Required action: Could you print the data that follows exactly as given?

------------------------------------------------------------

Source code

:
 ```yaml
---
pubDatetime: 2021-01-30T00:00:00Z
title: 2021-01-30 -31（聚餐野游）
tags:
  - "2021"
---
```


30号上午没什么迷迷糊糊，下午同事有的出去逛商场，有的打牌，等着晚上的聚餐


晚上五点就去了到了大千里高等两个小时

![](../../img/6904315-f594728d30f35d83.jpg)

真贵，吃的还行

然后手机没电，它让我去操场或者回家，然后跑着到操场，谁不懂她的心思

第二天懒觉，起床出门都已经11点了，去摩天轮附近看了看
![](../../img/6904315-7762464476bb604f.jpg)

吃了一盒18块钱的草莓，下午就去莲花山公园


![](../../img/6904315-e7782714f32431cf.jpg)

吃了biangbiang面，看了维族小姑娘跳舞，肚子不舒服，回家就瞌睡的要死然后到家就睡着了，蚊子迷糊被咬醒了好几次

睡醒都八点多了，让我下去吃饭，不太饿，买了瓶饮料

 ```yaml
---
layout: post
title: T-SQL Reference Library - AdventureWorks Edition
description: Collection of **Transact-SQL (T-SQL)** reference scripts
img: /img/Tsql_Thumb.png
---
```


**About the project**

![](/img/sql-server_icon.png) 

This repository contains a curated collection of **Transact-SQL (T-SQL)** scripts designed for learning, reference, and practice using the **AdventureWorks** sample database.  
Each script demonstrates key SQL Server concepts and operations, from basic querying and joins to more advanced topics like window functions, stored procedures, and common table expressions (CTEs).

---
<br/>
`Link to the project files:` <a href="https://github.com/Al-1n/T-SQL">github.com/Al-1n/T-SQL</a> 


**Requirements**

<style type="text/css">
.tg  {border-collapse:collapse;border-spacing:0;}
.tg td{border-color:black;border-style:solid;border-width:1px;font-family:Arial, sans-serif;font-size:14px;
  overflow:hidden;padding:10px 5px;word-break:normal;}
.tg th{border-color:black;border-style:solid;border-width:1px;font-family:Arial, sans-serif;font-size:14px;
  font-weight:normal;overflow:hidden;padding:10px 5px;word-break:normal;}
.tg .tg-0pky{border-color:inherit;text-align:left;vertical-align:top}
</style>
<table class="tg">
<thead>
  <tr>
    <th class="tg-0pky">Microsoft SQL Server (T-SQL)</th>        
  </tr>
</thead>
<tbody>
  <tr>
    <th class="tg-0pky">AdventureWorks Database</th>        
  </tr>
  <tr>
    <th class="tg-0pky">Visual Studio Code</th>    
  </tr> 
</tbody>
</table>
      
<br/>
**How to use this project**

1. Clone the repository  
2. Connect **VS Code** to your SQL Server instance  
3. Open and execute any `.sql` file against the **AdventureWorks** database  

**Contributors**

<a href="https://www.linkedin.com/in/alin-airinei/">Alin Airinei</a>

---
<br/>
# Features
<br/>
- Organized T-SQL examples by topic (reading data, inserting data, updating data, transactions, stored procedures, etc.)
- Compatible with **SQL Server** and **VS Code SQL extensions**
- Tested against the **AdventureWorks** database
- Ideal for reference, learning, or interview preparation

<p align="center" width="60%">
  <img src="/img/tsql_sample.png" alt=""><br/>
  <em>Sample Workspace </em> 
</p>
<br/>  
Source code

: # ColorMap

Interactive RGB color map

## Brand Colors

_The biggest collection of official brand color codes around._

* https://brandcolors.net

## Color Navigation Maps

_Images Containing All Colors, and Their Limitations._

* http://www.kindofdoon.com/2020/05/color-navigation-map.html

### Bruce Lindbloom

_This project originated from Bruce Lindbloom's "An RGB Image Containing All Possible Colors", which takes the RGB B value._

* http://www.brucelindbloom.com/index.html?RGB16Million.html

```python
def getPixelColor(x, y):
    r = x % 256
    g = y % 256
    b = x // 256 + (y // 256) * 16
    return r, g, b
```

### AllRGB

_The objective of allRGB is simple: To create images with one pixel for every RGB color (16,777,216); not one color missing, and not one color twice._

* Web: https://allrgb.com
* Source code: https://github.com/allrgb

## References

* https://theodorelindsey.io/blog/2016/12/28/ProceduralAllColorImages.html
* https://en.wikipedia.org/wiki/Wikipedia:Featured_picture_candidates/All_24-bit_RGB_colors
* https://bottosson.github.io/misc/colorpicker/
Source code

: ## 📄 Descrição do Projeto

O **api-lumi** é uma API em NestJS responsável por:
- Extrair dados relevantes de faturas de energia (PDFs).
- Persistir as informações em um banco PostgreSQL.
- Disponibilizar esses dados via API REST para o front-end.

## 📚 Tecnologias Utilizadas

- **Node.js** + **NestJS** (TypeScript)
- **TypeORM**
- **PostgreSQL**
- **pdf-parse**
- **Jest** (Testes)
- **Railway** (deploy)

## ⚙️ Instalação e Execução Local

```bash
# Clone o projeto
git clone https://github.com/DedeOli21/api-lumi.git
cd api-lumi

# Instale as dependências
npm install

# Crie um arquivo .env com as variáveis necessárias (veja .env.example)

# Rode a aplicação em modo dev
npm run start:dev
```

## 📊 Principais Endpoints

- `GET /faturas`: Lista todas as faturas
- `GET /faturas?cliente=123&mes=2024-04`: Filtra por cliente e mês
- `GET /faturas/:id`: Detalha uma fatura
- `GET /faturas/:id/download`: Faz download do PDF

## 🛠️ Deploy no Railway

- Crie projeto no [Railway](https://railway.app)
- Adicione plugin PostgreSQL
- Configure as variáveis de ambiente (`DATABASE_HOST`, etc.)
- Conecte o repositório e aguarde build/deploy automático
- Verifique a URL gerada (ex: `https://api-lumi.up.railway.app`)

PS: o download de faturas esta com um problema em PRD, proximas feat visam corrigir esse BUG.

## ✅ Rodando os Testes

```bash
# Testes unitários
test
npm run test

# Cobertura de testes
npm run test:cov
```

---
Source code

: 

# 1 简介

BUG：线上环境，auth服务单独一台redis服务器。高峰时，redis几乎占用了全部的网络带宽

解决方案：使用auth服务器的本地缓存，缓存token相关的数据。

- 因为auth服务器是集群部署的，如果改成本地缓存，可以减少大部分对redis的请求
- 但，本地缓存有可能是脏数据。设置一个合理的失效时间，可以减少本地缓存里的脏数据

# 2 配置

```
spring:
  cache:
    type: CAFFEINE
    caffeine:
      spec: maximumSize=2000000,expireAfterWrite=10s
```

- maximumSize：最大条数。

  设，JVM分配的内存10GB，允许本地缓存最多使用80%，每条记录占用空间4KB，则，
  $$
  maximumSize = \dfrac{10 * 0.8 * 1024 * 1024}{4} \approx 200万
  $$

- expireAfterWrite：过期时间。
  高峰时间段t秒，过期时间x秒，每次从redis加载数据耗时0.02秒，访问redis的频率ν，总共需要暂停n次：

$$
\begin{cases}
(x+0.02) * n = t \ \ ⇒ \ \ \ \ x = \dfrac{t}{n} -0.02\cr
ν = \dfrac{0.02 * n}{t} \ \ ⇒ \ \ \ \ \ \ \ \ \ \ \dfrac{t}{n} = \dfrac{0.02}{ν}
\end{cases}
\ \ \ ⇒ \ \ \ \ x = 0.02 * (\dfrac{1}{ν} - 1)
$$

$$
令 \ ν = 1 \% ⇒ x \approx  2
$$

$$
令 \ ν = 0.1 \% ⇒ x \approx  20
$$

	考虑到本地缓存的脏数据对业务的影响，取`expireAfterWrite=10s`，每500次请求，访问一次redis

------------------------------------------------------------

Output of the task:
Source code

:
 ```yaml
---
pubDatetime: 2021-01-30T00:00:00Z
title: 2021-01-30 -31（聚餐野游）
tags:
  - "2021"
---
```


30号上午没什么迷迷糊糊，下午同事有的出去逛商场，有的打牌，等着晚上的聚餐


晚上五点就去了到了大千里高等两个小时

![](../../img/6904315-f594728d30f35d83.jpg)

真贵，吃的还行

然后手机没电，它让我去操场或者回家，然后跑着到操场，谁不懂她的心思

第二天懒觉，起床出门都已经11点了，去摩天轮附近看了看
![](../../img/6904315-7762464476bb604f.jpg)

吃了一盒18块钱的草莓，下午就去莲花山公园


![](../../img/6904315-e7782714f32431cf.jpg)

吃了biangbiang面，看了维族小姑娘跳舞，肚子不舒服，回家就瞌睡的要死然后到家就睡着了，蚊子迷糊被咬醒了好几次

睡醒都八点多了，让我下去吃饭，不太饿，买了瓶饮料

 ```yaml
---
layout: post
title: T-SQL Reference Library - AdventureWorks Edition
description: Collection of **Transact-SQL (T-SQL)** reference scripts
img: /img/Tsql_Thumb.png
---
```


**About the project**

![](/img/sql-server_icon.png) 

This repository contains a curated collection of **Transact-SQL (T-SQL)** scripts designed for learning, reference, and practice using the **AdventureWorks** sample database.  
Each script demonstrates key SQL Server concepts and operations, from basic querying and joins to more advanced topics like window functions, stored procedures, and common table expressions (CTEs).

---
<br/>
`Link to the project files:` <a href="https://github.com/Al-1n/T-SQL">github.com/Al-1n/T-SQL</a> 


**Requirements**

<style type="text/css">
.tg  {border-collapse:collapse;border-spacing:0;}
.tg td{border-color:black;border-style:solid;border-width:1px;font-family:Arial, sans-serif;font-size:14px;
  overflow:hidden;padding:10px 5px;word-break:normal;}
.tg th{border-color:black;border-style:solid;border-width:1px;font-family:Arial, sans-serif;font-size:14px;
  font-weight:normal;overflow:hidden;padding:10px 5px;word-break:normal;}
.tg .tg-0pky{border-color:inherit;text-align:left;vertical-align:top}
</style>
<table class="tg">
<thead>
  <tr>
    <th class="tg-0pky">Microsoft SQL Server (T-SQL)</th>        
  </tr>
</thead>
<tbody>
  <tr>
    <th class="tg-0pky">AdventureWorks Database</th>        
  </tr>
  <tr>
    <th class="tg-0pky">Visual Studio Code</th>    
  </tr> 
</tbody>
</table>
      
<br/>
**How to use this project**

1. Clone the repository  
2. Connect **VS Code** to your SQL Server instance  
3. Open and execute any `.sql` file against the **AdventureWorks** database  

**Contributors**

<a href="https://www.linkedin.com/in/alin-airinei/">Alin Airinei</a>

---
<br/>
# Features
<br/>
- Organized T-SQL examples by topic (reading data, inserting data, updating data, transactions, stored procedures, etc.)
- Compatible with **SQL Server** and **VS Code SQL extensions**
- Tested against the **AdventureWorks** database
- Ideal for reference, learning, or interview preparation

<p align="center" width="60%">
  <img src="/img/tsql_sample.png" alt=""><br/>
  <em>Sample Workspace </em> 
</p>
<br/>  
Source code

: # ColorMap

Interactive RGB color map

## Brand Colors

_The biggest collection of official brand color codes around._

* https://brandcolors.net

## Color Navigation Maps

_Images Containing All Colors, and Their Limitations._

* http://www.kindofdoon.com/2020/05/color-navigation-map.html

### Bruce Lindbloom

_This project originated from Bruce Lindbloom's "An RGB Image Containing All Possible Colors", which takes the RGB B value._

* http://www.brucelindbloom.com/index.html?RGB16Million.html

```python
def getPixelColor(x, y):
    r = x % 256
    g = y % 256
    b = x // 256 + (y // 256) * 16
    return r, g, b
```

### AllRGB

_The objective of allRGB is simple: To create images with one pixel for every RGB color (16,777,216); not one color missing, and not one color twice._

* Web: https://allrgb.com
* Source code: https://github.com/allrgb

## References

* https://theodorelindsey.io/blog/2016/12/28/ProceduralAllColorImages.html
* https://en.wikipedia.org/wiki/Wikipedia:Featured_picture_candidates/All_24-bit_RGB_colors
* https://bottosson.github.io/misc/colorpicker/
Source code

: ## 📄 Descrição do Projeto

O **api-lumi** é uma API em NestJS responsável por:
- Extrair dados relevantes de faturas de energia (PDFs).
- Persistir as informações em um banco PostgreSQL.
- Disponibilizar esses dados via API REST para o front-end.

## 📚 Tecnologias Utilizadas

- **Node.js** + **NestJS** (TypeScript)
- **TypeORM**
- **PostgreSQL**
- **pdf-parse**
- **Jest** (Testes)
- **Railway** (deploy)

## ⚙️ Instalação e Execução Local

```bash
# Clone o projeto
git clone https://github.com/DedeOli21/api-lumi.git
cd api-lumi

# Instale as dependências
npm install

# Crie um arquivo .env com as variáveis necessárias (veja .env.example)

# Rode a aplicação em modo dev
npm run start:dev
```

## 📊 Principais Endpoints

- `GET /faturas`: Lista todas as faturas
- `GET /faturas?cliente=123&mes=2024-04`: Filtra por cliente e mês
- `GET /faturas/:id`: Detalha uma fatura
- `GET /faturas/:id/download`: Faz download do PDF

## 🛠️ Deploy no Railway

- Crie projeto no [Railway](https://railway.app)
- Adicione plugin PostgreSQL
- Configure as variáveis de ambiente (`DATABASE_HOST`, etc.)
- Conecte o repositório e aguarde build/deploy automático
- Verifique a URL gerada (ex: `https://api-lumi.up.railway.app`)

PS: o download de faturas esta com um problema em PRD, proximas feat visam corrigir esse BUG.

## ✅ Rodando os Testes

```bash
# Testes unitários
test
npm run test

# Cobertura de testes
npm run test:cov
```

---
Source code

: 

# 1 简介

BUG：线上环境，auth服务单独一台redis服务器。高峰时，redis几乎占用了全部的网络带宽

解决方案：使用auth服务器的本地缓存，缓存token相关的数据。

- 因为auth服务器是集群部署的，如果改成本地缓存，可以减少大部分对redis的请求
- 但，本地缓存有可能是脏数据。设置一个合理的失效时间，可以减少本地缓存里的脏数据

# 2 配置

```
spring:
  cache:
    type: CAFFEINE
    caffeine:
      spec: maximumSize=2000000,expireAfterWrite=10s
```

- maximumSize：最大条数。

  设，JVM分配的内存10GB，允许本地缓存最多使用80%，每条记录占用空间4KB，则，
  $$
  maximumSize = \dfrac{10 * 0.8 * 1024 * 1024}{4} \approx 200万
  $$

- expireAfterWrite：过期时间。
  高峰时间段t秒，过期时间x秒，每次从redis加载数据耗时0.02秒，访问redis的频率ν，总共需要暂停n次：

$$
\begin{cases}
(x+0.02) * n = t \ \ ⇒ \ \ \ \ x = \dfrac{t}{n} -0.02\cr
ν = \dfrac{0.02 * n}{t} \ \ ⇒ \ \ \ \ \ \ \ \ \ \ \dfrac{t}{n} = \dfrac{0.02}{ν}
\end{cases}
\ \ \ ⇒ \ \ \ \ x = 0.02 * (\dfrac{1}{ν} - 1)
$$

$$
令 \ ν = 1 \% ⇒ x \approx  2
$$

$$
令 \ ν = 0.1 \% ⇒ x \approx  20
$$

	考虑到本地缓存的脏数据对业务的影响，取`expireAfterWrite=10s`，每500次请求，访问一次redis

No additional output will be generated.